* **PROBLEM TO WORK ON**:
Retype only the lines at the head of the records, first through the one with "### Methods", exactly as written.

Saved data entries
%%

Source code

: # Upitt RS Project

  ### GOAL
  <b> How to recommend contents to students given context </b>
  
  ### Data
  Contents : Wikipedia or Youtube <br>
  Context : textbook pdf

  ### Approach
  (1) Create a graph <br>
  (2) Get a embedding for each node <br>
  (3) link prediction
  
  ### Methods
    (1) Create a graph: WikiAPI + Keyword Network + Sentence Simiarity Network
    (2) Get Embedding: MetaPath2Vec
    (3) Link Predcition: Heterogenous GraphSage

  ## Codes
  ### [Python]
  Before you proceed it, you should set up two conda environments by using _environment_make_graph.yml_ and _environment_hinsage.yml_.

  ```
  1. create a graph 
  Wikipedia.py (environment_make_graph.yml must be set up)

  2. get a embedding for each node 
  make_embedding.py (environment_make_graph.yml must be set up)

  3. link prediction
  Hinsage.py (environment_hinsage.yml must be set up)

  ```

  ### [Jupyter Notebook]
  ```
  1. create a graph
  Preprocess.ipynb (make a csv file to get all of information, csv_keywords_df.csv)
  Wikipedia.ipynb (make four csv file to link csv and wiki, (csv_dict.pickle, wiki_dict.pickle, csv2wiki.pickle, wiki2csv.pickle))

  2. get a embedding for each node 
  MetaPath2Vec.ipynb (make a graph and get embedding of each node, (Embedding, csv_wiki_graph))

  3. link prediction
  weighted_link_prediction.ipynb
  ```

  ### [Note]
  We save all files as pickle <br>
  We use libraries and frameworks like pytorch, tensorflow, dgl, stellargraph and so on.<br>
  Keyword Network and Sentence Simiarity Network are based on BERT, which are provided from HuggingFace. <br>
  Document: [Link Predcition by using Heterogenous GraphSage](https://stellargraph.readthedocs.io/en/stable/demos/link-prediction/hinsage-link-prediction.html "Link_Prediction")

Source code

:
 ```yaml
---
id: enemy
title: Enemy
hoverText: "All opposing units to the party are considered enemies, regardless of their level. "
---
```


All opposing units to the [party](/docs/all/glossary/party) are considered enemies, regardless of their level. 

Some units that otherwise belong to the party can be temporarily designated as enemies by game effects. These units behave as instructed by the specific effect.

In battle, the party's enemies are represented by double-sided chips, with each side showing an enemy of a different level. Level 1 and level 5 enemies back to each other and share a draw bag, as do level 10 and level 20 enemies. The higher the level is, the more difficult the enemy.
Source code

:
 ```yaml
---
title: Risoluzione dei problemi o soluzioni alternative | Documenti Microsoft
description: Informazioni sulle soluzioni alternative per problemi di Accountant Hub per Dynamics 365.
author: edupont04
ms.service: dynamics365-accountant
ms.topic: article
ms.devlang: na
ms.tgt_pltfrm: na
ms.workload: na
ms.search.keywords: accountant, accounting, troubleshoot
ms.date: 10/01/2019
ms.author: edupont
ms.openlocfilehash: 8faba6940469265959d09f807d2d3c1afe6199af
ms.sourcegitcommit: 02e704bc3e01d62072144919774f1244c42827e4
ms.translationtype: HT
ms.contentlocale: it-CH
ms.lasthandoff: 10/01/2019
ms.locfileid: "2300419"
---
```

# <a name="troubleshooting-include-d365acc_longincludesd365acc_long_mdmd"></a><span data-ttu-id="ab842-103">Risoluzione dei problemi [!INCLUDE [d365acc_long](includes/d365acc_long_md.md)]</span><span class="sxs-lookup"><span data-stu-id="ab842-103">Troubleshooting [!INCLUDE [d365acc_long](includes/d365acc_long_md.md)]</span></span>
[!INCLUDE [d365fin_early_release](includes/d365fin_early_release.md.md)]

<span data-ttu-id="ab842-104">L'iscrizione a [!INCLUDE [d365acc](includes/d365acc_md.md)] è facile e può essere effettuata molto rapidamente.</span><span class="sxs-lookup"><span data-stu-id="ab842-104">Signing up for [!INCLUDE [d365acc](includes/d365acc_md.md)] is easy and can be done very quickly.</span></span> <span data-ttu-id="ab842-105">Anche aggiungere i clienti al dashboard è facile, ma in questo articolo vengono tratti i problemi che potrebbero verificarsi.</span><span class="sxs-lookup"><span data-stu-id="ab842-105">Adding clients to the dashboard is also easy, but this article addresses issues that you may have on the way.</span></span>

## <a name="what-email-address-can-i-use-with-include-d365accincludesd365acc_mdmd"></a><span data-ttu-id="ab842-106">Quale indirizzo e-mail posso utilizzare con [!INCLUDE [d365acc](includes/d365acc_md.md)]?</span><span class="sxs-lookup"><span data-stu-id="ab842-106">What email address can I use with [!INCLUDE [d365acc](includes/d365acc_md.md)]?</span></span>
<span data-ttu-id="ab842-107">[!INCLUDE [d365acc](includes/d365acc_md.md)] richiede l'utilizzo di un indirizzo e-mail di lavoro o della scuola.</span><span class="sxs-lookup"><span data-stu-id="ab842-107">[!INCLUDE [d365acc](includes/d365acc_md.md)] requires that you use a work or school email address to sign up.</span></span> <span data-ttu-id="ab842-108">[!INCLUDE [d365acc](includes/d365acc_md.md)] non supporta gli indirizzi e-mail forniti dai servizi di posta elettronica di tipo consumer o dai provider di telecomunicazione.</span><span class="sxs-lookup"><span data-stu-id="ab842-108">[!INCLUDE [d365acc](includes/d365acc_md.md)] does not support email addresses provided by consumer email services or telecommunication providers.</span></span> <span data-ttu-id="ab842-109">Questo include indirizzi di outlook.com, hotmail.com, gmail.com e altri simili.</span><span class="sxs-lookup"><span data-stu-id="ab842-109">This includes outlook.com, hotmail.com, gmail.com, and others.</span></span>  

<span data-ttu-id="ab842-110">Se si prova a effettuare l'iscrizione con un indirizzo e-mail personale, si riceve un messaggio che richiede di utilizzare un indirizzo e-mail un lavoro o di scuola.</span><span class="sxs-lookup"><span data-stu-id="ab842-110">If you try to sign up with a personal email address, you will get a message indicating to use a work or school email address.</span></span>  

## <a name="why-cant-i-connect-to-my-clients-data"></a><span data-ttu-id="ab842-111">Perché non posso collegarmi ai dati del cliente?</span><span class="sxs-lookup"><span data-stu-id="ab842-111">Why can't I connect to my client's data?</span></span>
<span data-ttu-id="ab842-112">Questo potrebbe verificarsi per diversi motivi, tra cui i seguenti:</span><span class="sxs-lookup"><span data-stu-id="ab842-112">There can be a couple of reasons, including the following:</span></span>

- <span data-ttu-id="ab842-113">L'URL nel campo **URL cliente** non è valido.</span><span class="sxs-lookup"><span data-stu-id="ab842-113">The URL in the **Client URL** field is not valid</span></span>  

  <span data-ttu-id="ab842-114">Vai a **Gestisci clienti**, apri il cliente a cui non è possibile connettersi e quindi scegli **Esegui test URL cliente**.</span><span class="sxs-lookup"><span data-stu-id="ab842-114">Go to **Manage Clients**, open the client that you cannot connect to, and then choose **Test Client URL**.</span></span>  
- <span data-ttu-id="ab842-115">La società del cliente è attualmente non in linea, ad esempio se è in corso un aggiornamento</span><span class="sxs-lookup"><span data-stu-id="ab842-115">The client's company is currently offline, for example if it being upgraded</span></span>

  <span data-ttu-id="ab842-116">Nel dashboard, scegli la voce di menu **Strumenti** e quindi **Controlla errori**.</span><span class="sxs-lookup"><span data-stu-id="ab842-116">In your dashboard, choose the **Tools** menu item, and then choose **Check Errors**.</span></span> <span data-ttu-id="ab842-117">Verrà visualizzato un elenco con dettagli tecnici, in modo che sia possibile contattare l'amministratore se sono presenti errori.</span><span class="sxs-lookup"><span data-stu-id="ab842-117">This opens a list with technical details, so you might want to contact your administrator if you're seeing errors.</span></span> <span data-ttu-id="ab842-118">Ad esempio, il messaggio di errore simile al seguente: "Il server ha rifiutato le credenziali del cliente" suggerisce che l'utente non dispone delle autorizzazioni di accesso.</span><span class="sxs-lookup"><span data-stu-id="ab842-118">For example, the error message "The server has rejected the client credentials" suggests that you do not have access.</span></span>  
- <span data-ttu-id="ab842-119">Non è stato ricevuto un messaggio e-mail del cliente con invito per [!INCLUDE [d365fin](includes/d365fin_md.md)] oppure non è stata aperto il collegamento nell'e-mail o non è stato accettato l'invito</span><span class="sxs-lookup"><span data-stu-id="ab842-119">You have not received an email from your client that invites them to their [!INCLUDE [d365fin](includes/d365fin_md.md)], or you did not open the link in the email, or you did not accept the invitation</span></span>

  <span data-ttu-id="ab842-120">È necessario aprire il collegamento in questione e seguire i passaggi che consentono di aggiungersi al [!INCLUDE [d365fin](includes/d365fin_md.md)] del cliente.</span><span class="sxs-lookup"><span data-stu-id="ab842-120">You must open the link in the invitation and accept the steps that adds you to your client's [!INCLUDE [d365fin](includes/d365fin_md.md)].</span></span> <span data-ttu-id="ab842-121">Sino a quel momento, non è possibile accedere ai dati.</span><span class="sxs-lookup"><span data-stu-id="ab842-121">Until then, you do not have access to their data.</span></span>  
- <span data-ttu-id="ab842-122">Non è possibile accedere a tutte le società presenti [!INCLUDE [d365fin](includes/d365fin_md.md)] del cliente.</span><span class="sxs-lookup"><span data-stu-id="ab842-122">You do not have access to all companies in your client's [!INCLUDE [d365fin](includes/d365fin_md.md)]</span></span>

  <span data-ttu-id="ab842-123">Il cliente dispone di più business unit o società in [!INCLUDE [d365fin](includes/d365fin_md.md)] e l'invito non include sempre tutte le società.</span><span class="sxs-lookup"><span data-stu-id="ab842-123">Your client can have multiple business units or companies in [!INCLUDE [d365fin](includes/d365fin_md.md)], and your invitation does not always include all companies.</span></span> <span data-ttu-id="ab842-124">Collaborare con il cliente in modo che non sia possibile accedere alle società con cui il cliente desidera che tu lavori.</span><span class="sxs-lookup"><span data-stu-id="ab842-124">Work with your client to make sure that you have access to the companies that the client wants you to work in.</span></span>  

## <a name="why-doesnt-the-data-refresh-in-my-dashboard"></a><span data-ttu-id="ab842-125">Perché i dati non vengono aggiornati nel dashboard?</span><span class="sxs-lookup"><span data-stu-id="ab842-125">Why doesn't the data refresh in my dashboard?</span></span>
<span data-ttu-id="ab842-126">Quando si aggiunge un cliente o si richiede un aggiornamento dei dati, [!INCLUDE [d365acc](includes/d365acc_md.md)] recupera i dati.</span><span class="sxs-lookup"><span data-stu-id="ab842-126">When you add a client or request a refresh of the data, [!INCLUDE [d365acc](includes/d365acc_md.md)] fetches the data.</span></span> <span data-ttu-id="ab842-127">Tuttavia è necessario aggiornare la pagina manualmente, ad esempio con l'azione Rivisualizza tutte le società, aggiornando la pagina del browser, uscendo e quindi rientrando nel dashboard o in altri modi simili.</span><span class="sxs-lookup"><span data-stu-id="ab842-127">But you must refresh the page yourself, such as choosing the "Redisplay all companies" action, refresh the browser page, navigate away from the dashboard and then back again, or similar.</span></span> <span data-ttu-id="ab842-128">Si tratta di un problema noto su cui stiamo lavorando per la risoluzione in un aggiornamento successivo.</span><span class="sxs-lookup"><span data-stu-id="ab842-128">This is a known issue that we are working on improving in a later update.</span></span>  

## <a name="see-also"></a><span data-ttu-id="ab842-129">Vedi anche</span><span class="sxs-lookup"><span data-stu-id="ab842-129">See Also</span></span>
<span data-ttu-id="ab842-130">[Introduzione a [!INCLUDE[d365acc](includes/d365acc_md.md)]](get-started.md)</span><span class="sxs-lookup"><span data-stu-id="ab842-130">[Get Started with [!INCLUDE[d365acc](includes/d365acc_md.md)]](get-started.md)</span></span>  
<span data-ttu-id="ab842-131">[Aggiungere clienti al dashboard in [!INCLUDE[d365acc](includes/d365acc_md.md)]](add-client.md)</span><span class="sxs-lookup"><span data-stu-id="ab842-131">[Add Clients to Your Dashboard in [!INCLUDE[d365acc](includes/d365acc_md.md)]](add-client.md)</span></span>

%%

* **EXERCISE RESULT**:
Source code

: # Upitt RS Project

  ### GOAL
  <b> How to recommend contents to students given context </b>
  
  ### Data
  Contents : Wikipedia or Youtube <br>
  Context : textbook pdf

  ### Approach
  (1) Create a graph <br>
  (2) Get a embedding for each node <br>
  (3) link prediction
  
  ### Methods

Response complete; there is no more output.